A database is a collection of tables. A table has rows of data with a specific data type (e.g., string, float) for each field or column. A database engine provides an interface to the database, using SQL statements (Structured Query Language). Python 2.5+ comes bundled with the SQLite engine. The MySQL engine requires the MySQL-Python bindings. Note that a 32-bit Python requires a 32-bit MySQL.
The Database()
constructor creates (if
necessary) and returns an SQLITE
or
MYSQL
database. With SQLITE
, it will create a file with the given
name in the current folder.
db = Database(
name,
host = 'localhost',
port = 3306,
username = 'root',
password = '',
type = SQLITE
)
db.type # SQLITE | MYSQL
db.name # Database name.
db.host # Database host (MySQL).
db.port # Database port (MySQL).
db.username # Database username (MySQL).
db.password # Database password (MySQL).
db.tables # Dictionary of (name, Table)-items.
db.relations # List of relations, see Database.link().
db.query # Last executed SQL query.
db.connected # True after Database.connect().
db.connect() # Happens automatically.
db.disconnect()
db.create(table, fields=[])
db.remove(table)
db.link(table1, field1, table2, field2, join=LEFT)
db.execute(SQL, commit=False)
db.commit()
db.escape(value) # "a cat's tail" => "'a cat\'s tail'"
-
Database.execute()
returns an iterator of rows for the given SQL query. -
Database.commit()
commits the changes of pendingINSERT
,UPDATE
,DELETE
queries. -
Database.escape()
safely quotes and escapes field values.
Database.create()
creates a new table
in the database, It takes a table name and a list of row fields, where
each field is defined with the field()
function. Each field has a name
(a-z +
underscores) and a type
, with an
optional default
value for new rows.
The pk()
function can be used for
primary keys.
field(name, type=STRING, default=None, index=False, optional=True)
pk(name='id') # field('id', INTEGER, index=PRIMARY, optional=False)
*Type* | *Value* | *Example* |
`STRING` | `str`, `unicode` (1-255 characters) | `u'Schrödinger'` |
`INTEGER` | `int` | `42` |
`FLOAT` | `float` | `3.14159` |
`TEXT` | `str`, `unicode` | `open('file.txt').read() ` |
`BLOB` | `str` (binary, e.g., PDF, PNG) | `db.binary(open('img.jpg',` `'rb').read())` |
`BOOLEAN` | `bool` | `True`, `False` |
`DATE` | `Date` | `date('1999-12-31 23:59:59')` |
A STRING
field can contain up to a 100
characters.

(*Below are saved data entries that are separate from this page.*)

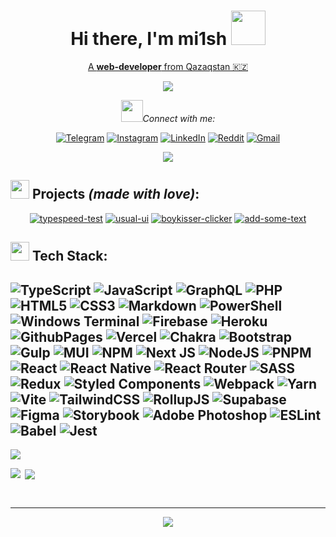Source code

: <div align='center'>
 
<h1><b>Hi there, I'm mi1sh</b> <img src="https://github.com/mi1sh/mi1sh/assets/106558234/b2a88b18-a767-43ec-87ad-102e17f49093" width='55'></h1>
<p><u>A <b>web-developer</b> from Qazaqstan 🇰🇿</u></p>
<img align='center' src='https://github.com/mi1sh/mi1sh/assets/106558234/1540cd4b-e299-4131-aa11-1c5a7ad31550'/>
<p><img src='https://github.com/mi1sh/mi1sh/assets/106558234/dbe011fa-b801-4f85-850b-75783e4c5587' width='35'/><i>Connect with me:</i></p>

[![Telegram](https://img.shields.io/badge/Telegram-2CA5E0?logo=telegram&logoColor=white)](https://t.me/m1ish) [![Instagram](https://img.shields.io/badge/Instagram-%23E4405F.svg?logo=Instagram&logoColor=white)](https://instagram.com/droch1la_) [![LinkedIn](https://img.shields.io/badge/LinkedIn-%230077B5.svg?logo=linkedin&logoColor=white)](https://linkedin.com/in/mi1sh) [![Reddit](https://img.shields.io/badge/Reddit-%23FF4500.svg?logo=Reddit&logoColor=white)](https://reddit.com/user/droch1la_) [![Gmail](https://img.shields.io/badge/Gmail-D14836?logo=gmail&logoColor=white)](mailto:mikhail.pelt@gmail.com) 

![](https://komarev.com/ghpvc/?username=mi1sh&abbreviated=true&color=000000&style-flat)
</div>

## <img src='https://github.com/mi1sh/mi1sh/assets/106558234/30bc333c-062f-43db-9fbe-dc0db05c77ed' width='30'/> Projects <i>(made with love)</i>:
<div align='center'>

  [![typespeed-test](https://github-readme-stats.vercel.app/api/pin/?username=mi1sh&repo=typespeed-test&theme=ayu-mirage&hide_border=true)](https://github.com/mi1sh/typespeed-test)
[![usual-ui](https://github-readme-stats.vercel.app/api/pin/?username=mi1sh&repo=usual-ui&theme=ayu-mirage&hide_border=true)](https://github.com/mi1sh/usual-ui)
[![boykisser-clicker](https://github-readme-stats.vercel.app/api/pin/?username=mi1sh&repo=boykisser-clicker&theme=ayu-mirage&hide_border=true)](https://github.com/mi1sh/boykisser-clicker)
[![add-some-text](https://github-readme-stats.vercel.app/api/pin/?username=mi1sh&repo=add-some-text&theme=ayu-mirage&hide_border=true)](https://github.com/mi1sh/add-some-text)
</div>

## <img src='https://github.com/mi1sh/mi1sh/assets/106558234/1303285f-9bd9-4f0c-be28-ff778819972d' width='30'/> Tech Stack:
![TypeScript](https://img.shields.io/badge/typescript-%23007ACC.svg?style=for-the-badge&logo=typescript&logoColor=white) ![JavaScript](https://img.shields.io/badge/javascript-%23323330.svg?style=for-the-badge&logo=javascript&logoColor=%23F7DF1E) ![GraphQL](https://img.shields.io/badge/-GraphQL-E10098?style=for-the-badge&logo=graphql&logoColor=white) ![PHP](https://img.shields.io/badge/php-%23777BB4.svg?style=for-the-badge&logo=php&logoColor=white) ![HTML5](https://img.shields.io/badge/html5-%23E34F26.svg?style=for-the-badge&logo=html5&logoColor=white) ![CSS3](https://img.shields.io/badge/css3-%231572B6.svg?style=for-the-badge&logo=css3&logoColor=white) ![Markdown](https://img.shields.io/badge/markdown-%23000000.svg?style=for-the-badge&logo=markdown&logoColor=white) ![PowerShell](https://img.shields.io/badge/PowerShell-%235391FE.svg?style=for-the-badge&logo=powershell&logoColor=white) ![Windows Terminal](https://img.shields.io/badge/Windows%20Terminal-%234D4D4D.svg?style=for-the-badge&logo=windows-terminal&logoColor=white) ![Firebase](https://img.shields.io/badge/firebase-%23039BE5.svg?style=for-the-badge&logo=firebase) ![Heroku](https://img.shields.io/badge/heroku-%23430098.svg?style=for-the-badge&logo=heroku&logoColor=white) ![GithubPages](https://img.shields.io/badge/github%20pages-121013?style=for-the-badge&logo=github&logoColor=white) ![Vercel](https://img.shields.io/badge/vercel-%23000000.svg?style=for-the-badge&logo=vercel&logoColor=white) ![Chakra](https://img.shields.io/badge/chakra-%234ED1C5.svg?style=for-the-badge&logo=chakraui&logoColor=white) ![Bootstrap](https://img.shields.io/badge/bootstrap-%238511FA.svg?style=for-the-badge&logo=bootstrap&logoColor=white) ![Gulp](https://img.shields.io/badge/GULP-%23CF4647.svg?style=for-the-badge&logo=gulp&logoColor=white) ![MUI](https://img.shields.io/badge/MUI-%230081CB.svg?style=for-the-badge&logo=mui&logoColor=white) ![NPM](https://img.shields.io/badge/NPM-%23CB3837.svg?style=for-the-badge&logo=npm&logoColor=white) ![Next JS](https://img.shields.io/badge/Next-black?style=for-the-badge&logo=next.js&logoColor=white) ![NodeJS](https://img.shields.io/badge/node.js-6DA55F?style=for-the-badge&logo=node.js&logoColor=white) ![PNPM](https://img.shields.io/badge/pnpm-%234a4a4a.svg?style=for-the-badge&logo=pnpm&logoColor=f69220) ![React](https://img.shields.io/badge/react-%2320232a.svg?style=for-the-badge&logo=react&logoColor=%2361DAFB) ![React Native](https://img.shields.io/badge/react_native-%2320232a.svg?style=for-the-badge&logo=react&logoColor=%2361DAFB) ![React Router](https://img.shields.io/badge/React_Router-CA4245?style=for-the-badge&logo=react-router&logoColor=white) ![SASS](https://img.shields.io/badge/SASS-hotpink.svg?style=for-the-badge&logo=SASS&logoColor=white) ![Redux](https://img.shields.io/badge/redux-%23593d88.svg?style=for-the-badge&logo=redux&logoColor=white) ![Styled Components](https://img.shields.io/badge/styled--components-DB7093?style=for-the-badge&logo=styled-components&logoColor=white) ![Webpack](https://img.shields.io/badge/webpack-%238DD6F9.svg?style=for-the-badge&logo=webpack&logoColor=black) ![Yarn](https://img.shields.io/badge/yarn-%232C8EBB.svg?style=for-the-badge&logo=yarn&logoColor=white) ![Vite](https://img.shields.io/badge/vite-%23646CFF.svg?style=for-the-badge&logo=vite&logoColor=white) ![TailwindCSS](https://img.shields.io/badge/tailwindcss-%2338B2AC.svg?style=for-the-badge&logo=tailwind-css&logoColor=white) ![RollupJS](https://img.shields.io/badge/RollupJS-ef3335?style=for-the-badge&logo=rollup.js&logoColor=white) ![Supabase](https://img.shields.io/badge/Supabase-3ECF8E?style=for-the-badge&logo=supabase&logoColor=white) ![Figma](https://img.shields.io/badge/figma-%23F24E1E.svg?style=for-the-badge&logo=figma&logoColor=white) ![Storybook](https://img.shields.io/badge/-Storybook-FF4785?style=for-the-badge&logo=storybook&logoColor=white) ![Adobe Photoshop](https://img.shields.io/badge/adobe%20photoshop-%2331A8FF.svg?style=for-the-badge&logo=adobe%20photoshop&logoColor=white) ![ESLint](https://img.shields.io/badge/ESLint-4B3263?style=for-the-badge&logo=eslint&logoColor=white) ![Babel](https://img.shields.io/badge/Babel-F9DC3e?style=for-the-badge&logo=babel&logoColor=black) ![Jest](https://img.shields.io/badge/-jest-%23C21325?style=for-the-badge&logo=jest&logoColor=white)
---
<p><img align='center' src='http://github-profile-summary-cards.vercel.app/api/cards/profile-details?username=mi1sh&theme=ayu_mirage'/></p>
<p><img align="left" src="https://github-readme-streak-stats.herokuapp.com/?user=mi1sh&theme=ayu-mirage&hide_border=true" /></p>
<p>&nbsp;<img align='center' src="https://github-readme-stats.vercel.app/api/top-langs/?username=mi1sh&theme=ayu-mirage&hide_border=true&include_all_commits=true&count_private=true&layout=compact"/></p>

<br/>

---
<div align='center'>
  
  ![](https://github-profile-trophy.vercel.app/?username=mi1sh&theme=gruvbox&no-frame=true&no-bg=true&margin-w=4)
</div>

The length (1-255) can be changed by calling STRING
as a function, e.g., type=STRING(255)
. For longer strings, use
TEXT
. The default value for a DATE
field is NOW
.
With index=True
, the field is indexed
for faster search. The index can also be set to UNIQUE
(no duplicates) or PRIMARY
. A table must have a primary key
field that uniquely identifies each row (i.e., an id). Integer primary
keys are auto-numbered, there is no need to set the value manually in
new rows.
With optional=True
, the field is
allowed to contain None
.
>>> from pattern.db import Database, field, pk, STRING, BOOLEAN, DATE, NOW
>>>
>>> db = Database('my_stuff')
>>> db.create('pets', fields=(
>>> pk(),
>>> field('name', STRING(80), index=True),
>>> field('type', STRING(20)),
>>> field('tail', BOOLEAN),
>>> field('date_birth', DATE, default=None),
>>> field('date_created', DATE, default=NOW)
>>> ))
>>> db.pets.append(name=u'Schrödinger', type='cat', tail=True)
>>> print db.pets.rows()[0]
(1, u'Schrödinger', u'cat', True, None, Date('2013-12-11 10:09:08'))
Database.create()
can also take a Table.xml
or Query.xml
. It creates a new table and copies
the row data in the given XML string. An optional name
parameter can be used to rename the new
table. In Query.xml
, a field name may
contain a period. It will be replaced with an underscore (e.g.,
pets.name → pets_name). Alternatively, an alias can be defined in the
Query.aliases
dictionary.
A Table
is a list of rows, with one or
more fields (i.e., table columns) of a certain type (i.e., string or
number). A new table can be created with Database.create()
. A TableError
is raised if a table with the
given name exists. An existing table can be retrieved with Database.tables\[name\]
, Database\[name\]
or Database.<name>
.
table = Database.tables[name]
table.db # Parent Database.
table.name # Table name (a-z + underscores).
table.fields # List of field names (i.e., columns).
table.schema # Dictionary of (field, Schema)-items.
table.default # Dictionary of (field, value)-items for new rows.
table.pk # Primary key field name.
table.count() # Total number of rows (len(table) also works).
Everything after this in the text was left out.